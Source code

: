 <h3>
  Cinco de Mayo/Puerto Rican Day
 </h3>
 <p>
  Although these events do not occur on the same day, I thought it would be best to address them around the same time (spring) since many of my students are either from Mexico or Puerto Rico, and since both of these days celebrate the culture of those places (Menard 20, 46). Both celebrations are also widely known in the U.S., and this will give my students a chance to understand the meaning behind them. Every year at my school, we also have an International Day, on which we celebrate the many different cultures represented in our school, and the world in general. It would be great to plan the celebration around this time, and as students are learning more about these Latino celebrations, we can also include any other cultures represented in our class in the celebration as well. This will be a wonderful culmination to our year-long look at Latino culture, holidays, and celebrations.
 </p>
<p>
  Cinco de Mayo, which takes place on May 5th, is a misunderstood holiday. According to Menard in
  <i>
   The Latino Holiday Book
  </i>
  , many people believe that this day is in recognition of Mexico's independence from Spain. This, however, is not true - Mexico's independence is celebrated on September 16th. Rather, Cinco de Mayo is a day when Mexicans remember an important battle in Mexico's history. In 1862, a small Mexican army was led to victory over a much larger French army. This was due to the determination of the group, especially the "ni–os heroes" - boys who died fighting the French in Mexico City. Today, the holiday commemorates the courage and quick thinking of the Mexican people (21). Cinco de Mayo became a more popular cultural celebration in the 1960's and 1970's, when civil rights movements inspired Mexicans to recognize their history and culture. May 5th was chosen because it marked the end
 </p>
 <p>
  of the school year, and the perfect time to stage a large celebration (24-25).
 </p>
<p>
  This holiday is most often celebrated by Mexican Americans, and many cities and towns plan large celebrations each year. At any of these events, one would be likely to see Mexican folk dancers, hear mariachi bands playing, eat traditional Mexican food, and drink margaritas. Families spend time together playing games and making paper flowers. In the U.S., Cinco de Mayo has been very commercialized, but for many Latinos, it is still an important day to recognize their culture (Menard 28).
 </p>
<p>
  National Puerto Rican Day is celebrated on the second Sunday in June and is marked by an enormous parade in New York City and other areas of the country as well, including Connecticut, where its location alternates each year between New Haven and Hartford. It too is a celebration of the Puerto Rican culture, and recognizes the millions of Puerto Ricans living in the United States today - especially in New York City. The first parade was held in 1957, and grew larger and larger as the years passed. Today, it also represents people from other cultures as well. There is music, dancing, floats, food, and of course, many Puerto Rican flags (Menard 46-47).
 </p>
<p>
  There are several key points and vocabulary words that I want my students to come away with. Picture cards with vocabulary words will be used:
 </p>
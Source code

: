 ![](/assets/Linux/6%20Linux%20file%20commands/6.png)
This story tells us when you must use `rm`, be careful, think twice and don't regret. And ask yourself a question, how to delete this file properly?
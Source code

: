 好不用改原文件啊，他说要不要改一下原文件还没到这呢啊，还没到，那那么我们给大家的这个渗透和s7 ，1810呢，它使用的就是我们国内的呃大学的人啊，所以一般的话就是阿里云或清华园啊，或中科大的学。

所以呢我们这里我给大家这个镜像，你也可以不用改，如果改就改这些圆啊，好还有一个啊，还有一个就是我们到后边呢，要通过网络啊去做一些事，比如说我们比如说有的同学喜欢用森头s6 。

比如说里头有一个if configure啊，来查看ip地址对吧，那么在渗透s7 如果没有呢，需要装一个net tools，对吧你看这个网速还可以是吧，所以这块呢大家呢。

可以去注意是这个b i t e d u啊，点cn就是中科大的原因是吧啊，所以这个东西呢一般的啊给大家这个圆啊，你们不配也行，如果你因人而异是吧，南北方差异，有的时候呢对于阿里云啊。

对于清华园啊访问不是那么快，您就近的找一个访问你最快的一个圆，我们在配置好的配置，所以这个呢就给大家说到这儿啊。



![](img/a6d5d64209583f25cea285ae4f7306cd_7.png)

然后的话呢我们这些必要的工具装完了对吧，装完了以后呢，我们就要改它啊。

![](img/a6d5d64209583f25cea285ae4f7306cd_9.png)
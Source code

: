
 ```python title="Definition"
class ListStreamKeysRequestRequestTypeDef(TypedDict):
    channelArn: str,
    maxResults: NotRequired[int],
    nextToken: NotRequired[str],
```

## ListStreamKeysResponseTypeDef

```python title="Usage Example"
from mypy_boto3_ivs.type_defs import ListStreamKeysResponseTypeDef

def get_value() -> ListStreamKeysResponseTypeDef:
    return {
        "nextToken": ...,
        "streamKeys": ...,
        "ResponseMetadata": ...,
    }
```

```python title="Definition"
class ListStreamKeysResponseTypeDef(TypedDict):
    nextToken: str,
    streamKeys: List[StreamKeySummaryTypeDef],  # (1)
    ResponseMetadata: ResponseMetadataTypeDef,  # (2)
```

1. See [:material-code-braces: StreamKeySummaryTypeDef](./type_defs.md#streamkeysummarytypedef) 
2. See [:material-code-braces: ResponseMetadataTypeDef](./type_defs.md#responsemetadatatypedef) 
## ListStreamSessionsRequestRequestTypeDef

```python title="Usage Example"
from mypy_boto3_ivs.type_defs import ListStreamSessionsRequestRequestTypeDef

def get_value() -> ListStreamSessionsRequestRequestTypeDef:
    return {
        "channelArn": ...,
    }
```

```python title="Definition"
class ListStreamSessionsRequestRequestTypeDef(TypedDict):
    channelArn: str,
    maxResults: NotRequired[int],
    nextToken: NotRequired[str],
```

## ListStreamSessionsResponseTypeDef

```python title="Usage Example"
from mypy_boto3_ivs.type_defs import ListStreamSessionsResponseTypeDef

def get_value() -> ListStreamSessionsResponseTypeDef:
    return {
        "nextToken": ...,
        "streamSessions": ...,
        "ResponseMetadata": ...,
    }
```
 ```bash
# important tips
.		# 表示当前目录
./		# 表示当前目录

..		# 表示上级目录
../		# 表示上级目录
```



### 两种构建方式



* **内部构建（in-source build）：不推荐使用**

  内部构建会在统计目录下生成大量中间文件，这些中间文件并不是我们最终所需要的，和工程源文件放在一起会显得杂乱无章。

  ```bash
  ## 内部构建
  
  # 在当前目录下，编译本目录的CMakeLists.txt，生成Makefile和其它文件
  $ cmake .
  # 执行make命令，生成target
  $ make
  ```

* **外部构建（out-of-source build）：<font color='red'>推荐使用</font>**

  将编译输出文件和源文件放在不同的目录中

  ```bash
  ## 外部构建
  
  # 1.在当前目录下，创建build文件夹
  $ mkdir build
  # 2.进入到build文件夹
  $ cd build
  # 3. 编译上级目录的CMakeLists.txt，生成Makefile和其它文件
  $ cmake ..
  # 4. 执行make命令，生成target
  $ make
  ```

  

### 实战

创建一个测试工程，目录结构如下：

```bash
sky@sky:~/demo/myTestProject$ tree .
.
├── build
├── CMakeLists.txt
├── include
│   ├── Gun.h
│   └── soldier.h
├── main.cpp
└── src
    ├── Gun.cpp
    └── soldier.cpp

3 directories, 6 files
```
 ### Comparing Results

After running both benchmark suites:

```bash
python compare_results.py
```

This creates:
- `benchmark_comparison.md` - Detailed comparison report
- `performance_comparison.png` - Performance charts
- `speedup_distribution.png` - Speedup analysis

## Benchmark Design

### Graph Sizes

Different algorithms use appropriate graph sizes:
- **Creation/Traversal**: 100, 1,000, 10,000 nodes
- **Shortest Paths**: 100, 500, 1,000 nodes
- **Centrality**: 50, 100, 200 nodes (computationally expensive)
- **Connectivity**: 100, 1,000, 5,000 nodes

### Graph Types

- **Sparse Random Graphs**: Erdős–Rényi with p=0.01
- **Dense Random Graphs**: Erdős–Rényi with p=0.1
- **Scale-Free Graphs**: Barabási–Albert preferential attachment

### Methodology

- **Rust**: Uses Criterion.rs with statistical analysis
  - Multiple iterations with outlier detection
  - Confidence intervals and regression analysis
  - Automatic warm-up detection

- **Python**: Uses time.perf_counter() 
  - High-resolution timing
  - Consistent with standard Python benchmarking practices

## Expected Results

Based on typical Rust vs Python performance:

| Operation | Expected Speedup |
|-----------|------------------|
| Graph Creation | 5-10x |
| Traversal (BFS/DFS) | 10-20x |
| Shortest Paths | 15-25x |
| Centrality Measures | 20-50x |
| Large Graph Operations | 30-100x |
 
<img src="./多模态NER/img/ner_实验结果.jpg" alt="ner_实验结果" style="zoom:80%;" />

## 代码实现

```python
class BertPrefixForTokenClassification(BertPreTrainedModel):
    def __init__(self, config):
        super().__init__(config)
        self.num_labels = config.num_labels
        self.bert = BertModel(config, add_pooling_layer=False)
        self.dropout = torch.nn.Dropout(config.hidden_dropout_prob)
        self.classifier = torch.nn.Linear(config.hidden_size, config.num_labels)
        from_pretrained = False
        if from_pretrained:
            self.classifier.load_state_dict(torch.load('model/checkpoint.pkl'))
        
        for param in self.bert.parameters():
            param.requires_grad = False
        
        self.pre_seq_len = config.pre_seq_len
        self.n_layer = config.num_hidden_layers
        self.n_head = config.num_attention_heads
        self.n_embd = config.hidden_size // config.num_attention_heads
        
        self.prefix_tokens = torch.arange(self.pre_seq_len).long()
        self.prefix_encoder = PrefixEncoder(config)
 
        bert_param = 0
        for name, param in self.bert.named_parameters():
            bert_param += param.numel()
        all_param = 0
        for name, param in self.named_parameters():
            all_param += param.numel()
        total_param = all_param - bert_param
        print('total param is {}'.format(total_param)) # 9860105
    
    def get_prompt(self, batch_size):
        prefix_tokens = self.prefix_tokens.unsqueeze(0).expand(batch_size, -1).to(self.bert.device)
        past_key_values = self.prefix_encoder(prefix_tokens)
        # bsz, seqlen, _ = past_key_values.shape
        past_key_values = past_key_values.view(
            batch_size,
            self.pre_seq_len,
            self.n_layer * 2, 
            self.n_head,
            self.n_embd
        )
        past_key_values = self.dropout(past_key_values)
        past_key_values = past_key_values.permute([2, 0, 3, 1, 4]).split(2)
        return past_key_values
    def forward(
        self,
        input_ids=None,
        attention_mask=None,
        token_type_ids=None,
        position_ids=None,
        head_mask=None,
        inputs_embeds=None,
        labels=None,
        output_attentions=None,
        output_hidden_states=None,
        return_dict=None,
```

> TASK PROMPT:
Word for word, restate the lines of the listing above starting at the line with "### Comparing Results" and ending at the line with "- High-resolution timing", and nothing outside them.

> YOUR RESPONSE:
 ### Comparing Results

After running both benchmark suites:

```bash
python compare_results.py
```

This creates:
- `benchmark_comparison.md` - Detailed comparison report
- `performance_comparison.png` - Performance charts
- `speedup_distribution.png` - Speedup analysis

## Benchmark Design

### Graph Sizes

Different algorithms use appropriate graph sizes:
- **Creation/Traversal**: 100, 1,000, 10,000 nodes
- **Shortest Paths**: 100, 500, 1,000 nodes
- **Centrality**: 50, 100, 200 nodes (computationally expensive)
- **Connectivity**: 100, 1,000, 5,000 nodes

### Graph Types

- **Sparse Random Graphs**: Erdős–Rényi with p=0.01
- **Dense Random Graphs**: Erdős–Rényi with p=0.1
- **Scale-Free Graphs**: Barabási–Albert preferential attachment

### Methodology

- **Rust**: Uses Criterion.rs with statistical analysis
  - Multiple iterations with outlier detection
  - Confidence intervals and regression analysis
  - Automatic warm-up detection

- **Python**: Uses time.perf_counter() 
  - High-resolution timing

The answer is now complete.